Theory of rovibrational line intensities in allowed and collision-induced absorption spectra of linear molecules

Abstract

A theoretical approach is developed for the Herman-Wallis factors describing the variation of the line intensities caused by rovibrational interaction in a linear molecule. In the case of ${\ensuremath{\nu}}_{2}$ and ${\ensuremath{\nu}}_{3}$ fundamentals and the ${\ensuremath{\nu}}_{1}+{\ensuremath{\nu}}_{3}/2{\ensuremath{\nu}}_{2}+{\ensuremath{\nu}}_{3}$ resonance combination band in a ${\mathrm{CO}}_{2}$ molecule, our theory is capable of generating reliable numerical estimates for the linear Herman-Wallis coefficients without recourse to complicated algebra.
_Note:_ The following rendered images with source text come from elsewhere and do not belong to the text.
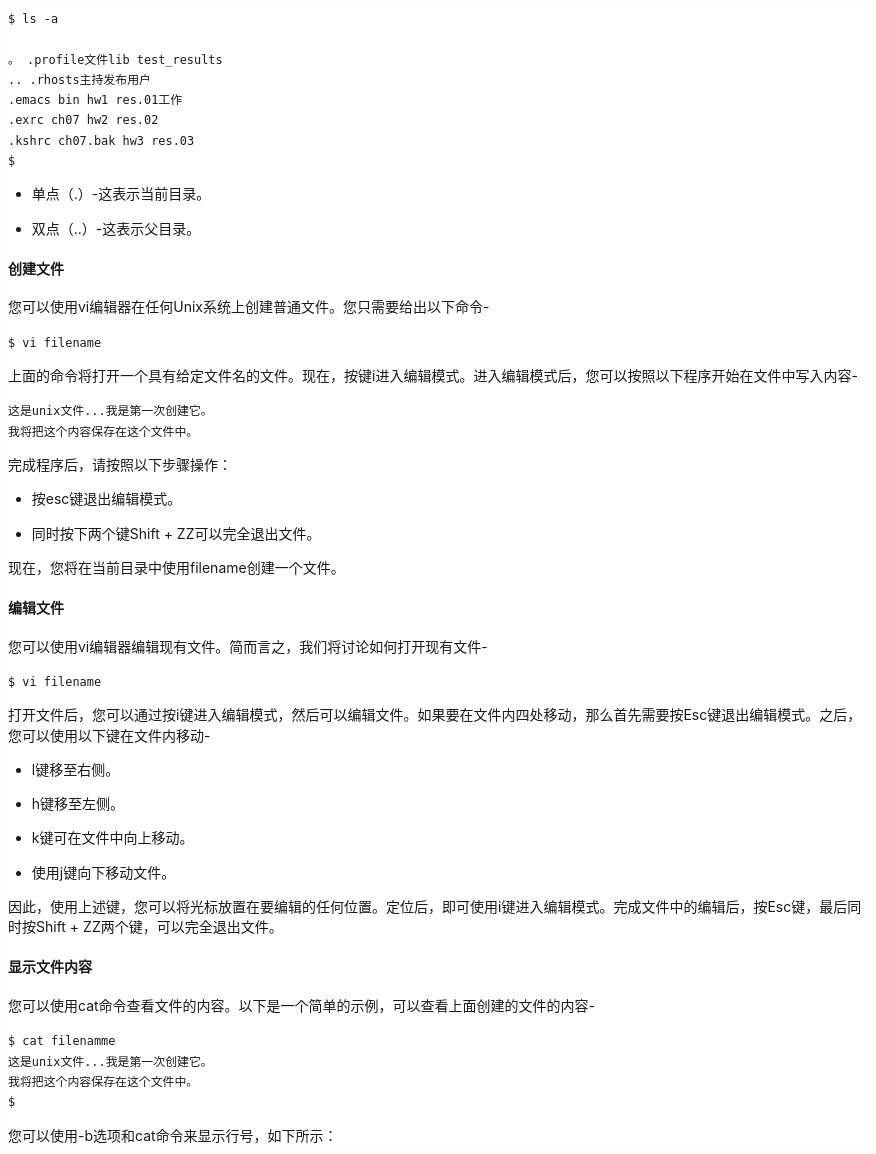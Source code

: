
 ```shell
$ ls -a

。 .profile文件lib test_results
.. .rhosts主持发布用户
.emacs bin hw1 res.01工作
.exrc ch07 hw2 res.02
.kshrc ch07.bak hw3 res.03
$
```
- 单点（.）-这表示当前目录。

- 双点（..）-这表示父目录。

#### 创建文件
您可以使用vi编辑器在任何Unix系统上创建普通文件。您只需要给出以下命令-

```shell
$ vi filename
```
上面的命令将打开一个具有给定文件名的文件。现在，按键i进入编辑模式。进入编辑模式后，您可以按照以下程序开始在文件中写入内容-

```shell
这是unix文件...我是第一次创建它。
我将把这个内容保存在这个文件中。
```
完成程序后，请按照以下步骤操作：

- 按esc键退出编辑模式。

- 同时按下两个键Shift + ZZ可以完全退出文件。

现在，您将在当前目录中使用filename创建一个文件。


#### 编辑文件
您可以使用vi编辑器编辑现有文件。简而言之，我们将讨论如何打开现有文件-

```shell
$ vi filename
```
打开文件后，您可以通过按i键进入编辑模式，然后可以编辑文件。如果要在文件内四处移动，那么首先需要按Esc键退出编辑模式。之后，您可以使用以下键在文件内移动-

- l键移至右侧。

- h键移至左侧。

- k键可在文件中向上移动。

- 使用j键向下移动文件。

因此，使用上述键，您可以将光标放置在要编辑的任何位置。定位后，即可使用i键进入编辑模式。完成文件中的编辑后，按Esc键，最后同时按Shift + ZZ两个键，可以完全退出文件。

#### 显示文件内容
您可以使用cat命令查看文件的内容。以下是一个简单的示例，可以查看上面创建的文件的内容-
```shell
$ cat filenamme
这是unix文件...我是第一次创建它。
我将把这个内容保存在这个文件中。
$
```
您可以使用-b选项和cat命令来显示行号，如下所示：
On the assumption of nearly free rotating monomers, an analog of the Herman-Wallis factors is introduced for the dipole-forbidden ${\ensuremath{\nu}}_{2}+{\ensuremath{\nu}}_{3}$ band, which manifests itself in ${\mathrm{CO}}_{2}$ collision-induced absorption (CIA). The rovibrational perturbation is appropriate to explain a pronounced crossflow of intensity among rovibrational branches in a virtually rotationally unresolved CIA envelope.